A demora do passar do tempo. As saudades da família. Sensação de eternidade. O
rebentamento de minas. Os ataques. A utilização de napalm (negada pelas Forças
Armadas). O secretismo. Falam dos valores militares como a camaradagem, a
coragem e o heroísmo. E das fraquezas que incluem a cobardia. Fizeram muita
coisa, socialmente boa: vacinação conta a cólera e ensinar as crianças a ler e
a escrever. Alfabetizaram muita gente. Os jogos de cartas. Os jogos de futebol.
A caça. A torturante agonia da espera. O absurdo da morte. Os suicídios. Muito
bem resumido por Lobo Antunes nas cartas enviadas à sua mulher, publicadas em
livro: “Eu vou-me afundando numa apatia total. Nada faço, nada me apetece
(...) chego a pensar que sairei daqui para um hospital psiquiátrico – como
doente (...) o resto são mosquitos, chuvas, trovões, os mesmos horizontes que
não mudam, que não mudam... Como acabará isto?”.
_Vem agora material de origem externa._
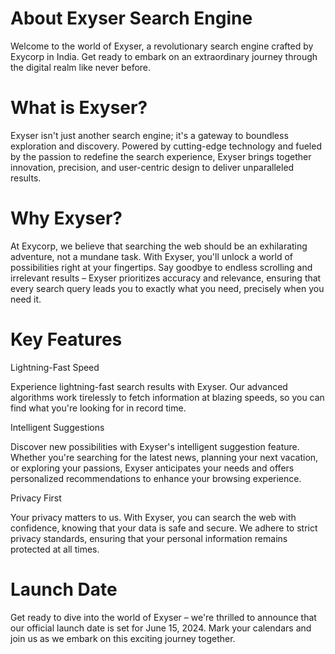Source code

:# About Exyser Search Engine

Welcome to the world of Exyser, a revolutionary search engine crafted by Exycorp in India. Get ready to embark on an extraordinary journey through the digital realm like never before.

# What is Exyser?
Exyser isn't just another search engine; it's a gateway to boundless exploration and discovery. Powered by cutting-edge technology and fueled by the passion to redefine the search experience, Exyser brings together innovation, precision, and user-centric design to deliver unparalleled results.

# Why Exyser?
At Exycorp, we believe that searching the web should be an exhilarating adventure, not a mundane task. With Exyser, you'll unlock a world of possibilities right at your fingertips. Say goodbye to endless scrolling and irrelevant results – Exyser prioritizes accuracy and relevance, ensuring that every search query leads you to exactly what you need, precisely when you need it.

# Key Features

Lightning-Fast Speed

Experience lightning-fast search results with Exyser. Our advanced algorithms work tirelessly to fetch information at blazing speeds, so you can find what you're looking for in record time.

Intelligent Suggestions

Discover new possibilities with Exyser's intelligent suggestion feature. Whether you're searching for the latest news, planning your next vacation, or exploring your passions, Exyser anticipates your needs and offers personalized recommendations to enhance your browsing experience.

Privacy First

Your privacy matters to us. With Exyser, you can search the web with confidence, knowing that your data is safe and secure. We adhere to strict privacy standards, ensuring that your personal information remains protected at all times.

# Launch Date
Get ready to dive into the world of Exyser – we're thrilled to announce that our official launch date is set for June 15, 2024. Mark your calendars and join us as we embark on this exciting journey together.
Estes ex-militares não relatam na primeira pessoa episódios
grotescos. Mas percebe-se o pacto de silêncio, como a frase: “o que aconteceu
lá, fica lá”. Sobram suspeitas de
violência e do horror da guerra. O pronunciável são as histórias aceitáveis,
tudo o resto reduz-se a silêncio. São abordados os traumas da guerra, o stress
pós-traumático, os mutilados.
Passados 26 meses, regressaram. Para trás ficaram os
camaradas que não voltaram a ver durante muitos anos, retomando apenas os
encontros anuais muito depois. Voltaram diferentes. Tinham vontade de
normalidade. A guerra ficou-lhes para sempre.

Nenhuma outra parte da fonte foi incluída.